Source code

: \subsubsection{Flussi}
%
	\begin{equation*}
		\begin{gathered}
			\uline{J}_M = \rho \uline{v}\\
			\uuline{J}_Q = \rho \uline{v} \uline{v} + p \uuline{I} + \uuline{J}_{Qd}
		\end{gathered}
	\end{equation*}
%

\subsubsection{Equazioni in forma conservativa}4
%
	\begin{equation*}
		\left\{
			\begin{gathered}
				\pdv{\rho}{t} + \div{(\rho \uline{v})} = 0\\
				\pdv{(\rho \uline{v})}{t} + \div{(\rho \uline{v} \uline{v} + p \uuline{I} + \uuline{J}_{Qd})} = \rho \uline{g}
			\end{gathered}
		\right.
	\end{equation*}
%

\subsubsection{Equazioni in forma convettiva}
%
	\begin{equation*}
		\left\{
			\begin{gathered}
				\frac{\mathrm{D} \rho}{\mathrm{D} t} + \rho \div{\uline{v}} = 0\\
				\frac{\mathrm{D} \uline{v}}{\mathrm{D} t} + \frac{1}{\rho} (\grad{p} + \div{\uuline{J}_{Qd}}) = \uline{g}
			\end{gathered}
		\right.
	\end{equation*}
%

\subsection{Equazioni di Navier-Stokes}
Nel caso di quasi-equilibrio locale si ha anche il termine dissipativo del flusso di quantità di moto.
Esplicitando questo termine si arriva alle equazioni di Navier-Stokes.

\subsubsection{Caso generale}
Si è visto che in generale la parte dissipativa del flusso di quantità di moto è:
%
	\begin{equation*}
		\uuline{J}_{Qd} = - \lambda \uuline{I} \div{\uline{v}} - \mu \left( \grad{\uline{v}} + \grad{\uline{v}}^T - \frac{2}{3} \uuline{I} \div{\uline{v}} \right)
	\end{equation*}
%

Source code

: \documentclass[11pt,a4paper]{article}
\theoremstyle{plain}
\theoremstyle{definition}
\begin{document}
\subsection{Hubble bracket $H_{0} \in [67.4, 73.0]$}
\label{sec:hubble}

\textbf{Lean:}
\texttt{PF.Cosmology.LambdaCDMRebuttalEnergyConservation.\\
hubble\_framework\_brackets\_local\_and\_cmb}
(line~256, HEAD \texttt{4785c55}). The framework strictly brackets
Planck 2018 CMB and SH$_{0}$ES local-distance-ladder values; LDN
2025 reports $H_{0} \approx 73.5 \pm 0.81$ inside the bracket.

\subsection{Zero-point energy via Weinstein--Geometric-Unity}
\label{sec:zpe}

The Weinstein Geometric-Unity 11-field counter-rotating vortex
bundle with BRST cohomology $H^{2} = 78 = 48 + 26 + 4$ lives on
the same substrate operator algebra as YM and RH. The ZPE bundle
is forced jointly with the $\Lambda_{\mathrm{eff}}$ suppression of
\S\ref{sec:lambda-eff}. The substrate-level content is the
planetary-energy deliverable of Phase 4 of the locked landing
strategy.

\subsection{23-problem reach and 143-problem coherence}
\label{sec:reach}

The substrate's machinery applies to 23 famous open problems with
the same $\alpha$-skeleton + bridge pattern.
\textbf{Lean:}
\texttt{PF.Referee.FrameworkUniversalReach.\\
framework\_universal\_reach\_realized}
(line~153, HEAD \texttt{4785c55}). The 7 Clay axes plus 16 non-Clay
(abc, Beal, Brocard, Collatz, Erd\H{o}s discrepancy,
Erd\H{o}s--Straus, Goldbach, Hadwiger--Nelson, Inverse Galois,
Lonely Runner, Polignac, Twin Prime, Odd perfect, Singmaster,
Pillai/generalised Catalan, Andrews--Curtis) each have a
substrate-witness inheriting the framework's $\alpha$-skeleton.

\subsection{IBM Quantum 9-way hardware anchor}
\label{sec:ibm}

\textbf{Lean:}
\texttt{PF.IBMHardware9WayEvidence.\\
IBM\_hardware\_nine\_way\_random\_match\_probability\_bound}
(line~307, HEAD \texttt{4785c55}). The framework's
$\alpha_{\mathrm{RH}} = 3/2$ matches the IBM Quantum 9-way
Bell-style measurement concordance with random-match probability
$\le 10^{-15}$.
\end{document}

• What is expected: Reproduce the whole listing verbatim.

• Task response:
Source code

: \subsubsection{Flussi}
%
	\begin{equation*}
		\begin{gathered}
			\uline{J}_M = \rho \uline{v}\\
			\uuline{J}_Q = \rho \uline{v} \uline{v} + p \uuline{I} + \uuline{J}_{Qd}
		\end{gathered}
	\end{equation*}
%

\subsubsection{Equazioni in forma conservativa}4
%
	\begin{equation*}
		\left\{
			\begin{gathered}
				\pdv{\rho}{t} + \div{(\rho \uline{v})} = 0\\
				\pdv{(\rho \uline{v})}{t} + \div{(\rho \uline{v} \uline{v} + p \uuline{I} + \uuline{J}_{Qd})} = \rho \uline{g}
			\end{gathered}
		\right.
	\end{equation*}
%

\subsubsection{Equazioni in forma convettiva}
%
	\begin{equation*}
		\left\{
			\begin{gathered}
				\frac{\mathrm{D} \rho}{\mathrm{D} t} + \rho \div{\uline{v}} = 0\\
				\frac{\mathrm{D} \uline{v}}{\mathrm{D} t} + \frac{1}{\rho} (\grad{p} + \div{\uuline{J}_{Qd}}) = \uline{g}
			\end{gathered}
		\right.
	\end{equation*}
%

\subsection{Equazioni di Navier-Stokes}
Nel caso di quasi-equilibrio locale si ha anche il termine dissipativo del flusso di quantità di moto.
Esplicitando questo termine si arriva alle equazioni di Navier-Stokes.

\subsubsection{Caso generale}
Si è visto che in generale la parte dissipativa del flusso di quantità di moto è:
%
	\begin{equation*}
		\uuline{J}_{Qd} = - \lambda \uuline{I} \div{\uline{v}} - \mu \left( \grad{\uline{v}} + \grad{\uline{v}}^T - \frac{2}{3} \uuline{I} \div{\uline{v}} \right)
	\end{equation*}
%

Source code

: \documentclass[11pt,a4paper]{article}
\theoremstyle{plain}
\theoremstyle{definition}
\begin{document}
\subsection{Hubble bracket $H_{0} \in [67.4, 73.0]$}
\label{sec:hubble}

\textbf{Lean:}
\texttt{PF.Cosmology.LambdaCDMRebuttalEnergyConservation.\\
hubble\_framework\_brackets\_local\_and\_cmb}
(line~256, HEAD \texttt{4785c55}). The framework strictly brackets
Planck 2018 CMB and SH$_{0}$ES local-distance-ladder values; LDN
2025 reports $H_{0} \approx 73.5 \pm 0.81$ inside the bracket.

\subsection{Zero-point energy via Weinstein--Geometric-Unity}
\label{sec:zpe}

The Weinstein Geometric-Unity 11-field counter-rotating vortex
bundle with BRST cohomology $H^{2} = 78 = 48 + 26 + 4$ lives on
the same substrate operator algebra as YM and RH. The ZPE bundle
is forced jointly with the $\Lambda_{\mathrm{eff}}$ suppression of
\S\ref{sec:lambda-eff}. The substrate-level content is the
planetary-energy deliverable of Phase 4 of the locked landing
strategy.

\subsection{23-problem reach and 143-problem coherence}
\label{sec:reach}

The substrate's machinery applies to 23 famous open problems with
the same $\alpha$-skeleton + bridge pattern.
\textbf{Lean:}
\texttt{PF.Referee.FrameworkUniversalReach.\\
framework\_universal\_reach\_realized}
(line~153, HEAD \texttt{4785c55}). The 7 Clay axes plus 16 non-Clay
(abc, Beal, Brocard, Collatz, Erd\H{o}s discrepancy,
Erd\H{o}s--Straus, Goldbach, Hadwiger--Nelson, Inverse Galois,
Lonely Runner, Polignac, Twin Prime, Odd perfect, Singmaster,
Pillai/generalised Catalan, Andrews--Curtis) each have a
substrate-witness inheriting the framework's $\alpha$-skeleton.

\subsection{IBM Quantum 9-way hardware anchor}
\label{sec:ibm}

\textbf{Lean:}
\texttt{PF.IBMHardware9WayEvidence.\\
IBM\_hardware\_nine\_way\_random\_match\_probability\_bound}
(line~307, HEAD \texttt{4785c55}). The framework's
$\alpha_{\mathrm{RH}} = 3/2$ matches the IBM Quantum 9-way
Bell-style measurement concordance with random-match probability
$\le 10^{-15}$.
\end{document}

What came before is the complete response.